The cytokines controlling the development of human interleukin (IL) 17--producing T helper cells in vitro have been difficult to identify. We addressed the question of the development of human IL-17--producing T helper cells in vivo by quantifying the production and secretion of IL-17 by fresh T cells ex vivo, and by T cell blasts expanded in vitro from patients with particular genetic traits affecting transforming growth factor (TGF) beta, IL-1, IL-6, or IL-23 responses. Activating mutations in TGFB1, TGFBR1, and TGFBR2 (Camurati-Engelmann disease and Marfan-like syndromes) and loss-of-function mutations in IRAK4 and MYD88 (Mendelian predisposition to pyogenic bacterial infections) had no detectable impact. In contrast, dominant-negative mutations in STAT3 (autosomal-dominant hyperimmunoglobulin E syndrome) and, to a lesser extent, null mutations in IL12B and IL12RB1 (Mendelian susceptibility to mycobacterial diseases) impaired the development of IL-17--producing T cells.

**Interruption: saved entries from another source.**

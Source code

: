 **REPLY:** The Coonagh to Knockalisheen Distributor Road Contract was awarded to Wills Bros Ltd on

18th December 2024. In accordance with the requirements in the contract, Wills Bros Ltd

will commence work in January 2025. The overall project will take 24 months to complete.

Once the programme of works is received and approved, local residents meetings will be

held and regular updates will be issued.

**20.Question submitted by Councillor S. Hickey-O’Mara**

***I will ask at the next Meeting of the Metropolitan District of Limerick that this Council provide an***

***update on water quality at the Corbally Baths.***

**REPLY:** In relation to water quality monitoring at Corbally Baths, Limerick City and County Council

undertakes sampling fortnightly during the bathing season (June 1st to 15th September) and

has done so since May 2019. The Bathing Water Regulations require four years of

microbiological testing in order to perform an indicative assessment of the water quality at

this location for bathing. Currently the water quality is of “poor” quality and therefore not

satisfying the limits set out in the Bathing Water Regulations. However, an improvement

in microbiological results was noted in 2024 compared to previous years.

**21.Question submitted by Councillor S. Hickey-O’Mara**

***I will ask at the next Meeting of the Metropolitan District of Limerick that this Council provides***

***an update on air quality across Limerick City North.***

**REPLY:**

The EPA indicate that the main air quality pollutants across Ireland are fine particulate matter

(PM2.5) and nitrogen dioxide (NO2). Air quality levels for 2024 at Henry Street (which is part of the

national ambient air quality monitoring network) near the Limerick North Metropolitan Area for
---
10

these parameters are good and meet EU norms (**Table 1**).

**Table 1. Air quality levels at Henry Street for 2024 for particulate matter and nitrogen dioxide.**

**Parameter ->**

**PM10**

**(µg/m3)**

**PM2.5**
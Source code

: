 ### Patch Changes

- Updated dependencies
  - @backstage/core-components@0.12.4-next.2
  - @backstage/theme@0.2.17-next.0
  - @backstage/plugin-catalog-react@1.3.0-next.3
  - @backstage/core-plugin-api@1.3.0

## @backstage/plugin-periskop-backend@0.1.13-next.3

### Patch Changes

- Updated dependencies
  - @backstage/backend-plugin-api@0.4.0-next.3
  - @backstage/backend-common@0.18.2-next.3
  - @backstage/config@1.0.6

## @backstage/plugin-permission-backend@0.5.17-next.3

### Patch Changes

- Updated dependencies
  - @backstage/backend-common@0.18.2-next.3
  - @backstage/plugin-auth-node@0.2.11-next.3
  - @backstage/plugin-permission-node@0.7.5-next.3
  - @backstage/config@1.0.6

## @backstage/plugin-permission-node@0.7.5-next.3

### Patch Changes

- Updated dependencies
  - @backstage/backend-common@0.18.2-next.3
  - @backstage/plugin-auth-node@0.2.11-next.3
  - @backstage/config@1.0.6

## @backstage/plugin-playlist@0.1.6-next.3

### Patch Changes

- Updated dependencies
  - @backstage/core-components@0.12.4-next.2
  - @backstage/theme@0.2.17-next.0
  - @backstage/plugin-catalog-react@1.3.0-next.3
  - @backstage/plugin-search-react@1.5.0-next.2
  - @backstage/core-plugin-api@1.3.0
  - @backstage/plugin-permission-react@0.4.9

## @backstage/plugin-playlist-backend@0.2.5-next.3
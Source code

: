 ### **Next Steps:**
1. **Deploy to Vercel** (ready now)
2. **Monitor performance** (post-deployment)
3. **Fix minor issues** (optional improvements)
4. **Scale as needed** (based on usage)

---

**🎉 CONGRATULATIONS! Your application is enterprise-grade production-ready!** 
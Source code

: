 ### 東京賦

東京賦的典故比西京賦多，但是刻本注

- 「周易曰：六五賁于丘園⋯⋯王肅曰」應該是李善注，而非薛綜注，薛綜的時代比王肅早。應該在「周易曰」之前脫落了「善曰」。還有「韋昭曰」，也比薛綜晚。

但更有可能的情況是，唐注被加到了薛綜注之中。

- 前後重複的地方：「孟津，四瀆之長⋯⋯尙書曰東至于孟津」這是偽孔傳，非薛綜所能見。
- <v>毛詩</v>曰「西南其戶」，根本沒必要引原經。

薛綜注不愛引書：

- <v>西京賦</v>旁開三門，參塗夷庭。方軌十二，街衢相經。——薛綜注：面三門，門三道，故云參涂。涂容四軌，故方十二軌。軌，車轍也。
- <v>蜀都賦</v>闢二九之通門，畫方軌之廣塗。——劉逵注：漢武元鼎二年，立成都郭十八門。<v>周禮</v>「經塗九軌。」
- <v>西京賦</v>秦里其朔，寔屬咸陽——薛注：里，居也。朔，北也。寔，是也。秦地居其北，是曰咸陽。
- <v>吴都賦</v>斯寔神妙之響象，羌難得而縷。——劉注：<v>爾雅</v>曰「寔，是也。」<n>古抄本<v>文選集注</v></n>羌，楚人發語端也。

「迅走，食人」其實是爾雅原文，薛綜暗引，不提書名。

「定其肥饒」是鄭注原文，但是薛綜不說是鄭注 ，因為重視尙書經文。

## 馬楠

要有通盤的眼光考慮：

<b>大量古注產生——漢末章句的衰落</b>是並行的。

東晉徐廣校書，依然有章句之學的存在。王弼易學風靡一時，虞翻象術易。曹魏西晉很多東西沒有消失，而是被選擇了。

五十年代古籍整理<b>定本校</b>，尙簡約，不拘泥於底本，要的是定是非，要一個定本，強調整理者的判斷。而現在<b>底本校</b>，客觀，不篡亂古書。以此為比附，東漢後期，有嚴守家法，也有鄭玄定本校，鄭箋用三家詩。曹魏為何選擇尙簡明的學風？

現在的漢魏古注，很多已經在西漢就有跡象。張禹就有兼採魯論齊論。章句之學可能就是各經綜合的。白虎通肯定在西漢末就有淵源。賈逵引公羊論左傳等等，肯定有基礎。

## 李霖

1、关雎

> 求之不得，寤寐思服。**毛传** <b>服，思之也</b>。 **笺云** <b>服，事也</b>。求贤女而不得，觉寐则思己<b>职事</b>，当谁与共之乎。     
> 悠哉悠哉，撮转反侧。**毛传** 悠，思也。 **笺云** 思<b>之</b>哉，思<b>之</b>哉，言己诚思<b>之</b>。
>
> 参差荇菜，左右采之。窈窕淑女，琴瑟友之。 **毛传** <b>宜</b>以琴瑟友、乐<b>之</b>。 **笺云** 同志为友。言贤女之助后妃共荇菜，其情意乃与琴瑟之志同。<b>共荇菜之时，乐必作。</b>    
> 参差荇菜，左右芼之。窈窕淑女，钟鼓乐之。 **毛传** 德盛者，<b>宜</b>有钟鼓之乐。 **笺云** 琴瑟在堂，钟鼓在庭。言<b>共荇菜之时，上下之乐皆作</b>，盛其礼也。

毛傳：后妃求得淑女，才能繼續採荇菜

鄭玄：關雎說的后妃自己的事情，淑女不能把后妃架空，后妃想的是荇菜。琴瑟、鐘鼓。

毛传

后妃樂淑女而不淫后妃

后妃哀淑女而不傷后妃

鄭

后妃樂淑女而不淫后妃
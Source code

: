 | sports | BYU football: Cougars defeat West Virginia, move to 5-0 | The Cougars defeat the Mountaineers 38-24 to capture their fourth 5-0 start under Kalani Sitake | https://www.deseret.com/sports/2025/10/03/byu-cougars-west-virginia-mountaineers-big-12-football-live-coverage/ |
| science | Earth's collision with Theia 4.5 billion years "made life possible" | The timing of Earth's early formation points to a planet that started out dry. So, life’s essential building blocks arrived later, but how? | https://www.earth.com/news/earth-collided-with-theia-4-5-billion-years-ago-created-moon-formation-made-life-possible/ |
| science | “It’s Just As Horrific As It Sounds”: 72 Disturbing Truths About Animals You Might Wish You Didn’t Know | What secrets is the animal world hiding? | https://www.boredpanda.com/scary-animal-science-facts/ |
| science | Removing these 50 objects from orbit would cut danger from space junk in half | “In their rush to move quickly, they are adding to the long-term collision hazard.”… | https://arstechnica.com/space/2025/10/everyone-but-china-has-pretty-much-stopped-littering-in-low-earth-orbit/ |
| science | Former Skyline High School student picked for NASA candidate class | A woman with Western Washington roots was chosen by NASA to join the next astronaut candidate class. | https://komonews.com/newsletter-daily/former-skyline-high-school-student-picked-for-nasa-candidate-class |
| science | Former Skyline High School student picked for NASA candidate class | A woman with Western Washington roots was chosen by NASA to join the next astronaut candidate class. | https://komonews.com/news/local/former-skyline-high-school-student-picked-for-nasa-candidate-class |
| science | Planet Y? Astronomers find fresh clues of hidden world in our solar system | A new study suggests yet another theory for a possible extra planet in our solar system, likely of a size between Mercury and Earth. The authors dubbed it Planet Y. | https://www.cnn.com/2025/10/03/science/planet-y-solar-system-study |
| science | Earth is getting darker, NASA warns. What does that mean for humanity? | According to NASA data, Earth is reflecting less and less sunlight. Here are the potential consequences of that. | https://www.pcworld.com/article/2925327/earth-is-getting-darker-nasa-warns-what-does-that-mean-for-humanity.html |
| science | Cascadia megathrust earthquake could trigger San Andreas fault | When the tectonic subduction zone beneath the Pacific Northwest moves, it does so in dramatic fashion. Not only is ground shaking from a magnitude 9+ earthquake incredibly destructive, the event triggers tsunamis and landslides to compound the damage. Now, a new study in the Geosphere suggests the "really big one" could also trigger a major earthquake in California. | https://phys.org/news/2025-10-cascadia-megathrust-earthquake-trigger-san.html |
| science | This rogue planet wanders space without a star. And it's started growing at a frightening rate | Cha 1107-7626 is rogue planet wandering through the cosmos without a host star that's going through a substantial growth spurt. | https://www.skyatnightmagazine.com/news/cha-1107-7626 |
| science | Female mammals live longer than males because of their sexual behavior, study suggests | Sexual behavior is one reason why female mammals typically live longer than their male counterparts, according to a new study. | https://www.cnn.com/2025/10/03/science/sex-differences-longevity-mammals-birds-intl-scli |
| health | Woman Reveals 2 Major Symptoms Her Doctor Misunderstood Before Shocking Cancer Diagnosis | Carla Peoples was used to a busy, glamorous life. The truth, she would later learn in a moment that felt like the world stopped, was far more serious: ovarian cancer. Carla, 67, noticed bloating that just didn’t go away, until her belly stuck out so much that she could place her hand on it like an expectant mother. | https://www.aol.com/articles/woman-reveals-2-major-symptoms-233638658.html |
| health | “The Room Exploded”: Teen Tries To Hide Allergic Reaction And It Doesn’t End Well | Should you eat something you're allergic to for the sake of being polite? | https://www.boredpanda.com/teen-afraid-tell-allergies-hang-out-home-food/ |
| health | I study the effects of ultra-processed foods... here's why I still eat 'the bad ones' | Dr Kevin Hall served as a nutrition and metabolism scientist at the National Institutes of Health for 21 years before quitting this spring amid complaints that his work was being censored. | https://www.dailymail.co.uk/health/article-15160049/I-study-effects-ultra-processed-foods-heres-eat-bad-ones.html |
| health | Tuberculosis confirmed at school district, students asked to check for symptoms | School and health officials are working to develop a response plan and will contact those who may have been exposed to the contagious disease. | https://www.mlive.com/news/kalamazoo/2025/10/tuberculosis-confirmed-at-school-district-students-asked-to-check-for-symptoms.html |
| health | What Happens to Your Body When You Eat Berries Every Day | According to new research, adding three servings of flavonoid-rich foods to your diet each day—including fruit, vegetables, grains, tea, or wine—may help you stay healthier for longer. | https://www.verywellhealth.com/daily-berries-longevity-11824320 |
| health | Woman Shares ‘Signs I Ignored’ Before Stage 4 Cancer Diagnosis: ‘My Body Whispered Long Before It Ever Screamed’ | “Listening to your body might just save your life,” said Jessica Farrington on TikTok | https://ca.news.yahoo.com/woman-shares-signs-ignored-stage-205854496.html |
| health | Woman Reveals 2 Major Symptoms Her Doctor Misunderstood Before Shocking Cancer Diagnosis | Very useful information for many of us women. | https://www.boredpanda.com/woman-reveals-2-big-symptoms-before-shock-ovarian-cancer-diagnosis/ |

These data suggest that IL-12Rbeta1- and STAT-3--dependent signals play a key role in the differentiation and/or expansion of human IL-17-producing T cell populations in vivo.

Figure 1.

Identification of IL-17–producing T cells ex vivo. (A) Flow cytometry analysis of CD3 and IL-17 in nonadherent PBMCs activated with PMA-ionomycin as a representative control, an IRAK-4–deficient patient (P4), an IL-12Rβ1–deficient patient (P17), and a STAT-3–deficient patient (P36; Table S1, available at http://www.jem.org/cgi/content/full/jem.20080321/DC1). The percentage indicated in the gate is that of IL-17– and CD3-positive cells. (B) Percentage of CD3-positive cells that were also IL-17–positive, as determined by flow cytometry of nonadherent PBMCs activated with PMA-ionomycin. Each symbol represents a value from an individual control (black circles) or patient (red circles). Horizontal bars represent medians. The p-values for Wilcoxon tests between controls (n = 49) and patients with mutations in IRAK4 or MYD88 (n = 9), IL12B or IL12RB1 (n = 17), TGFB1 or TGFBR2 (n = 7), and STAT3 (n = 16) are indicated.

Figure 2.

Identification of IL-17–expressing T cell blasts expanded in vitro. Intracellular production of IL-17 in T cell blasts activated with PMA-ionomycin for controls (black circles) and patients (red circles), as assessed by flow cytometry. The cells were cultured in different stimulation conditions: OKT3 only (A), or OKT3 with IL-23 (B), IL-1β (C), or IL-23, IL-1β, TGF-β, and IL-6 (D). Each symbol represents a value for an individual control or patient. Horizontal bars represent medians. In controls, stimulation with IL-23 and IL-1β had a significant effect with respect to medium alone (P < 0.05). The p-values for Wilcoxon tests between each patient group and the control group are indicated. In B and D, the patients circled in blue carry IL12B mutations and cannot produce IL-12 and IL-23, but can respond to both cytokines. The p-value of the IL12B-IL12RB1 group was therefore calculated only with IL-12Rβ1–deficient patients (*).

Figure 3.

IL-17 secretion by T cell blasts expanded in vitro. Secretion of IL-17 by T cell blasts from controls (black circles) and patients (red circles), as measured by ELISA. Open circles represent values in the absence of stimulation, and closed circles correspond to values obtained after stimulation with PMA-ionomycin. Different stimulation conditions are shown: OKT3 only (A), or OKT3 with IL-23 (B), IL-1β (C), or IL-23, IL-1β, TGF-β, and IL-6 (D). Each symbol corresponds to a value obtained from an individual. Horizontal bars represent medians. The p-values for Wilcoxon tests between each patient group and the control group, either unstimulated or stimulated with PMA-ionomycin, are indicated. In B and D, patients circled in blue carry IL12B mutations and cannot produce IL-12 and IL-23, but can respond to both cytokines. The p-values of the IL12B-IL12RB1 group were therefore calculated only with IL-12Rβ1–deficient patients (*).